-- MATERIAL SHOWN follows --

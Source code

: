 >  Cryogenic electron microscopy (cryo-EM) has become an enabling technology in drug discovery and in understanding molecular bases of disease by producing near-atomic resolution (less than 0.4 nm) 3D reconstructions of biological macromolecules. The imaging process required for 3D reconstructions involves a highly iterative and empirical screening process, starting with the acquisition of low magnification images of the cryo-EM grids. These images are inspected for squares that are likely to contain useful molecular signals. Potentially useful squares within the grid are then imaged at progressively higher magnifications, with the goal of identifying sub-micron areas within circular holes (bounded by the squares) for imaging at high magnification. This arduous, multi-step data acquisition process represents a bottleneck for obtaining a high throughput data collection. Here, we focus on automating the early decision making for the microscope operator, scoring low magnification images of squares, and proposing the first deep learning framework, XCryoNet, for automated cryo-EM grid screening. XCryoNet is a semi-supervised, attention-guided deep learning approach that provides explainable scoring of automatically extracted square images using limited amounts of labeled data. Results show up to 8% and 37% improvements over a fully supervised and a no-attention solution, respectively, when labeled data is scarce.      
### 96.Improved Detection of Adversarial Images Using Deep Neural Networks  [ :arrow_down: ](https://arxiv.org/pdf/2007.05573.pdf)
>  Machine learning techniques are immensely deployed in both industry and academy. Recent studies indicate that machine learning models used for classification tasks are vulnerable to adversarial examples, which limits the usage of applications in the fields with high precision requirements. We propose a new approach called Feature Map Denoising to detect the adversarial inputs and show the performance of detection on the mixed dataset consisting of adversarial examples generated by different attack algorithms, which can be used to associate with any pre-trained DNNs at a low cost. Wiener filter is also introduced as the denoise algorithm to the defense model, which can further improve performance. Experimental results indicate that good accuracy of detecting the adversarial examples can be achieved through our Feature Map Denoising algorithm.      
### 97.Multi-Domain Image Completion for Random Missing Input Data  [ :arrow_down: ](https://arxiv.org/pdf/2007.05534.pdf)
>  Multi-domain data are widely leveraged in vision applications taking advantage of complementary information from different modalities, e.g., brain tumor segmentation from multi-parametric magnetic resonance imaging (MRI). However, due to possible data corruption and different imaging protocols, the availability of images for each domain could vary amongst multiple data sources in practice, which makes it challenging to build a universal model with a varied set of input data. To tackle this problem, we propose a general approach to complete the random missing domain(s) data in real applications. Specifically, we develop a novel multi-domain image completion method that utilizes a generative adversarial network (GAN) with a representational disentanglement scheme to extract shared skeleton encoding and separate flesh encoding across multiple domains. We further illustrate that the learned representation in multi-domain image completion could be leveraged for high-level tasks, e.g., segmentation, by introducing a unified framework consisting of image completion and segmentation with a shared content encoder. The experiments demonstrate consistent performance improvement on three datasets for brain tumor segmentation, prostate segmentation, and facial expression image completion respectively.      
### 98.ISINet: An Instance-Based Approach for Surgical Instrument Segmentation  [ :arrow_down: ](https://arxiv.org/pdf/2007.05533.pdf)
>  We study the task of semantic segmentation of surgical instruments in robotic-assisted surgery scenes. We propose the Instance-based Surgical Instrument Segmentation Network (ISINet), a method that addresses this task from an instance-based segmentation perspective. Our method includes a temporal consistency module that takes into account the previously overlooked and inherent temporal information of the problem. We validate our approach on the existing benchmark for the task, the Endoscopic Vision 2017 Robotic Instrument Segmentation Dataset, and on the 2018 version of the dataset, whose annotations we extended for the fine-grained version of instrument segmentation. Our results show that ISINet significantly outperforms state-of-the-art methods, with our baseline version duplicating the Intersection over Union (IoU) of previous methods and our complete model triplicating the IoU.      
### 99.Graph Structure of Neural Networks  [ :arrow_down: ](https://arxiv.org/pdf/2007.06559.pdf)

-- MATERIAL SHOWN concluded --

TASK STATEMENT
From the line holding "### 96.Improved Detection" to the line holding "### 97.Multi-Domain Image", inclusive, restate each line above exactly as written.

SOLUTION TO THIS PROBLEM
### 96.Improved Detection of Adversarial Images Using Deep Neural Networks  [ :arrow_down: ](https://arxiv.org/pdf/2007.05573.pdf)
>  Machine learning techniques are immensely deployed in both industry and academy. Recent studies indicate that machine learning models used for classification tasks are vulnerable to adversarial examples, which limits the usage of applications in the fields with high precision requirements. We propose a new approach called Feature Map Denoising to detect the adversarial inputs and show the performance of detection on the mixed dataset consisting of adversarial examples generated by different attack algorithms, which can be used to associate with any pre-trained DNNs at a low cost. Wiener filter is also introduced as the denoise algorithm to the defense model, which can further improve performance. Experimental results indicate that good accuracy of detecting the adversarial examples can be achieved through our Feature Map Denoising algorithm.      
### 97.Multi-Domain Image Completion for Random Missing Input Data  [ :arrow_down: ](https://arxiv.org/pdf/2007.05534.pdf)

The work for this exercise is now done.